What needs to be done: For the entries below, report the number of lines where the string "video" appears, and only that number.

─── Given information

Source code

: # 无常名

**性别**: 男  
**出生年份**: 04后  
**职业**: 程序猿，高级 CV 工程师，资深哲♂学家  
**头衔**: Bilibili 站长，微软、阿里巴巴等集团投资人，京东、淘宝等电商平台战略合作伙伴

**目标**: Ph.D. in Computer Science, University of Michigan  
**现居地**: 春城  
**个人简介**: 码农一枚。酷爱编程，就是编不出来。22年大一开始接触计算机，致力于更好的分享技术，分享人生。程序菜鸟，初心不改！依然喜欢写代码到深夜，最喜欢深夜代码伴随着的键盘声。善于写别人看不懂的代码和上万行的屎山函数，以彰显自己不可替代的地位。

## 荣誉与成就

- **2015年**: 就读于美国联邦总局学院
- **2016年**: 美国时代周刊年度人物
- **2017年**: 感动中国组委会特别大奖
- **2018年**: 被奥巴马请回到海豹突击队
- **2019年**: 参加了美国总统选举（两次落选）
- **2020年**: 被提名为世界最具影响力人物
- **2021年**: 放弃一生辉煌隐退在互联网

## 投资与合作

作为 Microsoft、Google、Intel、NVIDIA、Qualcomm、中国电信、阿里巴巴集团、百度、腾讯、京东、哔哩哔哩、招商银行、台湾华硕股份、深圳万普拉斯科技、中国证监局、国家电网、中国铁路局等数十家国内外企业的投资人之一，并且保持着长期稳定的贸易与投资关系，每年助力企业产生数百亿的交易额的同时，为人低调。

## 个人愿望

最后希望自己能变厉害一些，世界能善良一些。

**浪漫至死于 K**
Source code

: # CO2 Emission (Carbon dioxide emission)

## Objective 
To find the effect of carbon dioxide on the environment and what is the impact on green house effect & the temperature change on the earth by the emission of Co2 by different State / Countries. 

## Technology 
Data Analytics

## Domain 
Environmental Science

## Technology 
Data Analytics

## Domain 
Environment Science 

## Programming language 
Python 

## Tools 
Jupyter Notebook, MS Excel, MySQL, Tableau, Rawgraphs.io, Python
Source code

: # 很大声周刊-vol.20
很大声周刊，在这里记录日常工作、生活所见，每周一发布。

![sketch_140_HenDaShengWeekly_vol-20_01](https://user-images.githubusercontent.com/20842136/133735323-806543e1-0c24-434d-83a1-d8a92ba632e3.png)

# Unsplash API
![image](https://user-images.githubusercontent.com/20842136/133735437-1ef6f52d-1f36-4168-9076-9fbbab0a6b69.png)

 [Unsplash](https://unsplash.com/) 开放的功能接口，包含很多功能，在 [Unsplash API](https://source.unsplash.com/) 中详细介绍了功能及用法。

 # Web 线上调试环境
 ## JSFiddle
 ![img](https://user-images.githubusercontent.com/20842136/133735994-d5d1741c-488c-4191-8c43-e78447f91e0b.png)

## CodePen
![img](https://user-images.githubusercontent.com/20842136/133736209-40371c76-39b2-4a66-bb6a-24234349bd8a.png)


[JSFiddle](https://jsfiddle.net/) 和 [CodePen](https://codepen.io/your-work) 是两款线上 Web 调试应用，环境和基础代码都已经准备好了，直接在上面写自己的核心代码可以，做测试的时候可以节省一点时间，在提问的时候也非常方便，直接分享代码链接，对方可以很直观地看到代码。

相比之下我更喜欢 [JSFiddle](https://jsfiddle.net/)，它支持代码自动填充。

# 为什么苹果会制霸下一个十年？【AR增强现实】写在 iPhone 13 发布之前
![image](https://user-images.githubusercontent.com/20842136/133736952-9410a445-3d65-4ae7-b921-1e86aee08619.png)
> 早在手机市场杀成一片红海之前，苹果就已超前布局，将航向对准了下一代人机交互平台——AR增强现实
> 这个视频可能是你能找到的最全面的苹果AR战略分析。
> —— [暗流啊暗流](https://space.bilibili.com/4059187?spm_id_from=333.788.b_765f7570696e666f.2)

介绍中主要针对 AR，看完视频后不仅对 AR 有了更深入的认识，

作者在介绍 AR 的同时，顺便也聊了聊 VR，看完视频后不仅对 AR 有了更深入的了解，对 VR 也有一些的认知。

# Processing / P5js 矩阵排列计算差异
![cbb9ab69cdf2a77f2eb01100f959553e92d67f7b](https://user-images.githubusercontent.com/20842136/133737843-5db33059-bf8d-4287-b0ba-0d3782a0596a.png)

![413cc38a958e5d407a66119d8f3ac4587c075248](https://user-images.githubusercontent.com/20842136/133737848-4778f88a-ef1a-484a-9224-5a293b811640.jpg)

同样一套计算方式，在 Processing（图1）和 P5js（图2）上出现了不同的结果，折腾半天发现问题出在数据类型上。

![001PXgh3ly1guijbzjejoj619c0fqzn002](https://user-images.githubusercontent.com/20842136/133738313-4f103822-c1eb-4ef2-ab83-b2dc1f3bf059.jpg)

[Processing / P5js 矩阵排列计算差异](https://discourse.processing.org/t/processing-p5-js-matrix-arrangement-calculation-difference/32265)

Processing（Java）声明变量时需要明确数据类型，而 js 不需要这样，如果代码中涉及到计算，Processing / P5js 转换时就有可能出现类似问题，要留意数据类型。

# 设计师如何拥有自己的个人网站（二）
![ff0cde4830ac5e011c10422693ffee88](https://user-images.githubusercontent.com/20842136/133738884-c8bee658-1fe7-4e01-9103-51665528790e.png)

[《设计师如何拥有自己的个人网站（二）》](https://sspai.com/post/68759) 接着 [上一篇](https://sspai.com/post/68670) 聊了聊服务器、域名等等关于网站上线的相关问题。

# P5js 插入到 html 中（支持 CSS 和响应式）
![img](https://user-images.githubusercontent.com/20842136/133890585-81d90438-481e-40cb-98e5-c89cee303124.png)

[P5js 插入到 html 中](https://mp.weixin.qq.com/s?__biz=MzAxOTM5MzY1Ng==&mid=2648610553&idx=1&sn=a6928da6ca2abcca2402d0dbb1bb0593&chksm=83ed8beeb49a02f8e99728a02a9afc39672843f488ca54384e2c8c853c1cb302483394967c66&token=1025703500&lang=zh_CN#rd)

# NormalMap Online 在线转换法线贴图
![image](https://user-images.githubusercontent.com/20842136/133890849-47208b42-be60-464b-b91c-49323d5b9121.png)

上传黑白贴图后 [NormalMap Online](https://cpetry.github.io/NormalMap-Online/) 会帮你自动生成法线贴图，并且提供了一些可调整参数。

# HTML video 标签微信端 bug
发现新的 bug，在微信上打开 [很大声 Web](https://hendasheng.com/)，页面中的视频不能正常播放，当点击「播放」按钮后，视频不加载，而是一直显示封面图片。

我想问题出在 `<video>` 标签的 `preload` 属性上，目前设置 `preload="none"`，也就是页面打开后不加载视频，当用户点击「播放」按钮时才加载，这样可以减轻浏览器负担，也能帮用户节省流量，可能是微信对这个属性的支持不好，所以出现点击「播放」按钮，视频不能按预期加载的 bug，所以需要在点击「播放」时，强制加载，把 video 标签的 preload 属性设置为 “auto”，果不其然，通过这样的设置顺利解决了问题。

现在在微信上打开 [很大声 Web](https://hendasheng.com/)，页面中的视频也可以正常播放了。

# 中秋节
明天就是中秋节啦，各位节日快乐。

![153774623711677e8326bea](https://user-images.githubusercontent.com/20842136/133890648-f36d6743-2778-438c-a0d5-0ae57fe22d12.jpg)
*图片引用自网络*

──────

Worked solution: 2